**Instructions for the task**
Would you print the data below exactly, leaving out every picture?

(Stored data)
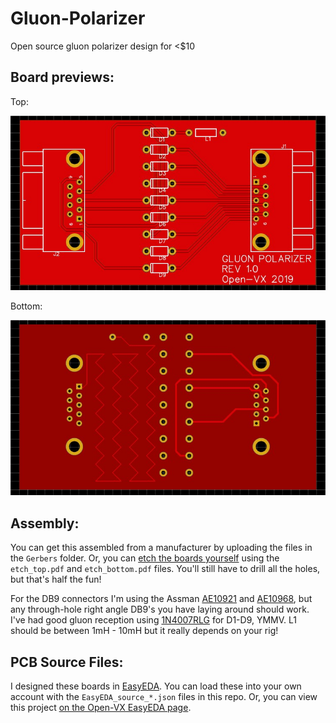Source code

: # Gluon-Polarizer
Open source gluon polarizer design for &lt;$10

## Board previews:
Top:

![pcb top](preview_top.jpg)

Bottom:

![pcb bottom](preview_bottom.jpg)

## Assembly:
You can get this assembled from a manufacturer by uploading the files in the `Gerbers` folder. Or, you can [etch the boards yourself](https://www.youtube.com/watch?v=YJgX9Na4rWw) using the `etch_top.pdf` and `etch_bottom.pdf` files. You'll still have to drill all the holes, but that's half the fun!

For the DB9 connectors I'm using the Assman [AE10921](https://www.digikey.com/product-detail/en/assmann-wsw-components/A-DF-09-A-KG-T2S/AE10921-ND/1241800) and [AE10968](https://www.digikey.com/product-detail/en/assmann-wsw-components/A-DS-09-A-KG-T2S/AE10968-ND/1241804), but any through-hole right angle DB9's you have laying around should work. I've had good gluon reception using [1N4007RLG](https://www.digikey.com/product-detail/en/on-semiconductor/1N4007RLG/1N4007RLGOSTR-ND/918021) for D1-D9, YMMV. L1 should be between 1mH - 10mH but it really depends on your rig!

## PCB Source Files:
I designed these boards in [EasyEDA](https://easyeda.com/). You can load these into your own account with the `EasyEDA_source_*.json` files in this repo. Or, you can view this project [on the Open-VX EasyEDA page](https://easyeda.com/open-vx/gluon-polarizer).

**Output for this task**
Source code

: # Gluon-Polarizer
Open source gluon polarizer design for &lt;$10

## Board previews:
Top:

![pcb top](preview_top.jpg)

Bottom:

![pcb bottom](preview_bottom.jpg)

## Assembly:
You can get this assembled from a manufacturer by uploading the files in the `Gerbers` folder. Or, you can [etch the boards yourself](https://www.youtube.com/watch?v=YJgX9Na4rWw) using the `etch_top.pdf` and `etch_bottom.pdf` files. You'll still have to drill all the holes, but that's half the fun!

For the DB9 connectors I'm using the Assman [AE10921](https://www.digikey.com/product-detail/en/assmann-wsw-components/A-DF-09-A-KG-T2S/AE10921-ND/1241800) and [AE10968](https://www.digikey.com/product-detail/en/assmann-wsw-components/A-DS-09-A-KG-T2S/AE10968-ND/1241804), but any through-hole right angle DB9's you have laying around should work. I've had good gluon reception using [1N4007RLG](https://www.digikey.com/product-detail/en/on-semiconductor/1N4007RLG/1N4007RLGOSTR-ND/918021) for D1-D9, YMMV. L1 should be between 1mH - 10mH but it really depends on your rig!

## PCB Source Files:
I designed these boards in [EasyEDA](https://easyeda.com/). You can load these into your own account with the `EasyEDA_source_*.json` files in this repo. Or, you can view this project [on the Open-VX EasyEDA page](https://easyeda.com/open-vx/gluon-polarizer).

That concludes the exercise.